On 2017/10/04 22:51, Amit Khandekar wrote:
> Main patch :
> update-partition-key_v20.patch
Guess you're already working on it but the patch needs a rebase. A couple
of hunks in the patch to execMain.c and nodeModifyTable.c fail.
Meanwhile a few comments:
+void
+pull_child_partition_columns(Bitmapset **bitmapset,
+ Relation rel,
+ Relation parent)
Nitpick: don't we normally list the output argument(s) at the end? Also,
"bitmapset" could be renamed to something that conveys what it contains?
+ if (partattno != 0)
+ child_keycols =
+ bms_add_member(child_keycols,
+ partattno -
FirstLowInvalidHeapAttributeNumber);
+ }
+ foreach(lc, partexprs)
+ {
Elsewhere (in quite a few places), we don't iterate over partexprs
separately like this, although I'm not saying it is bad, just different
from other places.
+ * the transition tuplestores can be built. Furthermore, if the transition
+ * capture is happening for UPDATEd rows being moved to another
partition due
+ * partition-key change, then this function is called once when the row is
+ * deleted (to capture OLD row), and once when the row is inserted to
another
+ * partition (to capture NEW row). This is done separately because
DELETE and
+ * INSERT happen on different tables.
Extra space at the beginning from the 2nd line onwards.
+ (event == TRIGGER_EVENT_UPDATE && ((oldtup == NULL) ^ (newtup
== NULL))))
Is there some reason why a bitwise operator is used here?

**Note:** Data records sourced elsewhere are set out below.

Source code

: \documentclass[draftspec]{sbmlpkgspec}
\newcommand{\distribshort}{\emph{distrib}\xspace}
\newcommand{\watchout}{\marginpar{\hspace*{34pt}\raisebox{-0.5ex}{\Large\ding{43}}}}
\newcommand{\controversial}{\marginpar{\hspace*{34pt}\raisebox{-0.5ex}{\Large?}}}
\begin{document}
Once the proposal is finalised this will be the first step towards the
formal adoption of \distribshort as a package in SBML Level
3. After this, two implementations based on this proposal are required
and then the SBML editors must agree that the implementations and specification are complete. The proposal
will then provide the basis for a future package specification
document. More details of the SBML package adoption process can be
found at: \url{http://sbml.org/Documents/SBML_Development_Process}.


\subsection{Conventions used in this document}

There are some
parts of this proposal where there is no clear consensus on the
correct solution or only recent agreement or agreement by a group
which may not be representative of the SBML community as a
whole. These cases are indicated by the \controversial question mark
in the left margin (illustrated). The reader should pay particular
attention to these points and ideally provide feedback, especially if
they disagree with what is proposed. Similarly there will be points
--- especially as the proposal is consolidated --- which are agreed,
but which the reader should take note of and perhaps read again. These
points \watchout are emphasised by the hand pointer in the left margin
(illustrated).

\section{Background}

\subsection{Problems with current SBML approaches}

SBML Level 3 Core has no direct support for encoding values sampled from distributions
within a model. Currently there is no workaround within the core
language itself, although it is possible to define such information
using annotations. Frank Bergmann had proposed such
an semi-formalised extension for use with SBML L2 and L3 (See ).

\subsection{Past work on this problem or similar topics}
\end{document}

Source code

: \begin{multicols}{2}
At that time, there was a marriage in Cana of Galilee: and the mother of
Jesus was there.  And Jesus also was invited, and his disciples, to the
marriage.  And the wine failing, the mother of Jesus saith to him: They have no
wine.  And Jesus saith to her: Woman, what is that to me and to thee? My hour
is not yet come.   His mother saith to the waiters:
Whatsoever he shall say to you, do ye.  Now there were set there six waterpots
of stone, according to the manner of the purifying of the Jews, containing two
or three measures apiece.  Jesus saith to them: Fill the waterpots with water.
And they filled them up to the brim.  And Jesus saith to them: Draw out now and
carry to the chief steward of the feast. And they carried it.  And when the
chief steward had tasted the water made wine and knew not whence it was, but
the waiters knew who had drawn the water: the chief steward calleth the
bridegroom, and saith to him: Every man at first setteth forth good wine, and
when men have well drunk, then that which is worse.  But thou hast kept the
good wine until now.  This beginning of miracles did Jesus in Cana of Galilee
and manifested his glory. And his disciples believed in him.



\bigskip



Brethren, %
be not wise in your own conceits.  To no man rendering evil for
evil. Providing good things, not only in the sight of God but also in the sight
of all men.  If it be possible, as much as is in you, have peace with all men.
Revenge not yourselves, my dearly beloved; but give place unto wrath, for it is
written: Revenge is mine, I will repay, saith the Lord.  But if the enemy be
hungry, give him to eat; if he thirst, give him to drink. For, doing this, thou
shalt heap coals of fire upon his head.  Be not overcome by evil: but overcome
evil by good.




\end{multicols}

+ * 'update_rri' has the UPDATE per-subplan result rels.
Could you explain why they are being received as input here?
+ * 'perleaf_parentchild_maps' receives an array of TupleConversionMap objects
+ * with on entry for every leaf partition (required to convert input
tuple
+ * based on the root table's rowtype to a leaf partition's rowtype after
+ * tuple routing is done)
Could this be named leaf_tupconv_maps, maybe? It perhaps makes clear that
they are maps needed for "tuple conversion". And the other field holding
the reverse map as leaf_rev_tupconv_maps. Either that or use underscores
to separate words, but then it gets too long I guess.

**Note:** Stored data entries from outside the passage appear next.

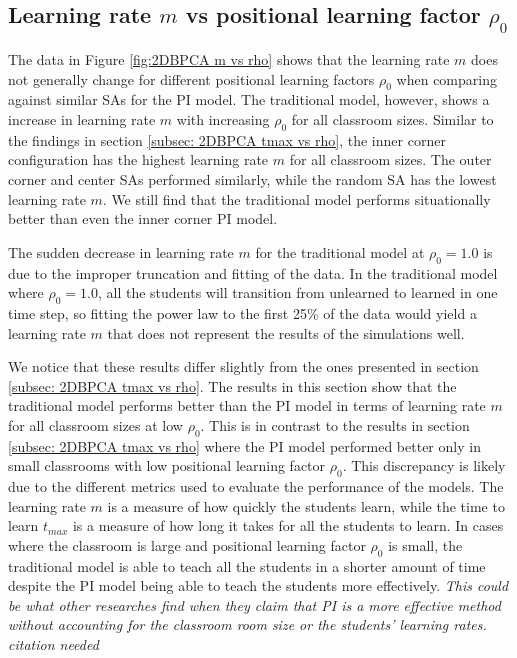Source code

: \newpage

\subsection{Learning rate $m$ vs positional learning factor $\rho_0$}

The data in Figure \ref{fig:2DBPCA m vs rho} shows that the learning rate $m$ does not generally change for different positional learning factors $\rho_0$ when comparing against similar SAs for the PI model. 
The traditional model, however, shows a increase in learning rate $m$ with increasing $\rho_0$ for all classroom sizes. 
Similar to the findings in section \ref{subsec: 2DBPCA tmax vs rho}, the inner corner configuration has the highest learning rate $m$ for all classroom sizes. 
The outer corner and center SAs performed similarly, while the random SA has the lowest learning rate $m$. We still find that the traditional model performs situationally better than even the inner corner PI model. 

The sudden decrease in learning rate $m$ for the traditional model at $\rho_0 = 1.0$ is due to the improper truncation and fitting of the data. 
In the traditional model where $\rho_0 = 1.0$, all the students will transition from unlearned to learned in one time step, so fitting the power law to the first 25\% of the data would yield a learning rate $m$ that does not represent the results of the simulations well.

We notice that these results differ slightly from the ones presented in section \ref{subsec: 2DBPCA tmax vs rho}. 
The results in this section show that the traditional model performs better than the PI model in terms of learning rate $m$ for all classroom sizes at low $\rho_0$. 
This is in contrast to the results in section \ref{subsec: 2DBPCA tmax vs rho} where the PI model performed better only in small classrooms with low positional learning factor $\rho_0$. 
This discrepancy is likely due to the different metrics used to evaluate the performance of the models. The learning rate $m$ is a measure of how quickly the students learn, while the time to learn $t_{max}$ is a measure of how long it takes for all the students to learn. 
In cases where the classroom is large and positional learning factor $\rho_0$ is small, the traditional model is able to teach all the students in a shorter amount of time despite the PI model being able to teach the students more effectively. 
\textit{This could be what other researches find when they claim that PI is a more effective method without accounting for the classroom room size or the students' learning rates. citation needed}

+ tuple = ConvertPartitionTupleSlot(mtstate,
+
mtstate->mt_perleaf_parentchild_maps[leaf_part_index],
+
The 2nd line here seems to have gone over 80 characters.
ISTM, ConvertPartitionTupleSlot has a very specific job and a bit complex
interface. I guess it could simply have the following interface:
static HeapTuple ConvertPartitionTuple(ModifyTabelState *mtstate,
HeapTuple tuple, bool is_update);
And figure out, based on the value of is_update, which map to use and
which slot to set *p_new_slot to (what is now "new_slot" argument).
You're getting mtstate here anyway, which contains all the information you
need here. It seems better to make that (selecting which map and which
slot) part of the function's implementation if we're having this function
at all, imho. Maybe I'm missing some details there, but my point still
remains that we should try to put more logic in that function instead of
it just do the mechanical tuple conversion.
+ * We have already checked partition constraints above, so skip them
+ * below.
How about: ", so skip checking here."?
ISTM, the newly introduced logic in ExecSetupTransitionCaptureState() to
try to reuse the per-subplan child-to-parent map as per-leaf
child-to-parent map could be simplified a bit. I mean the following code:
+ /*
+ * But for Updates, we can share the per-subplan maps with the per-leaf
+ * maps.
+ */
+ update_rri_index = 0;
+ update_rri = mtstate->resultRelInfo;
+ if (mtstate->mt_nplans > 0)
+ cur_reloid = RelationGetRelid(update_rri[0].ri_RelationDesc);
- /* Choose the right set of partitions */
- if (mtstate->mt_partition_dispatch_info != NULL)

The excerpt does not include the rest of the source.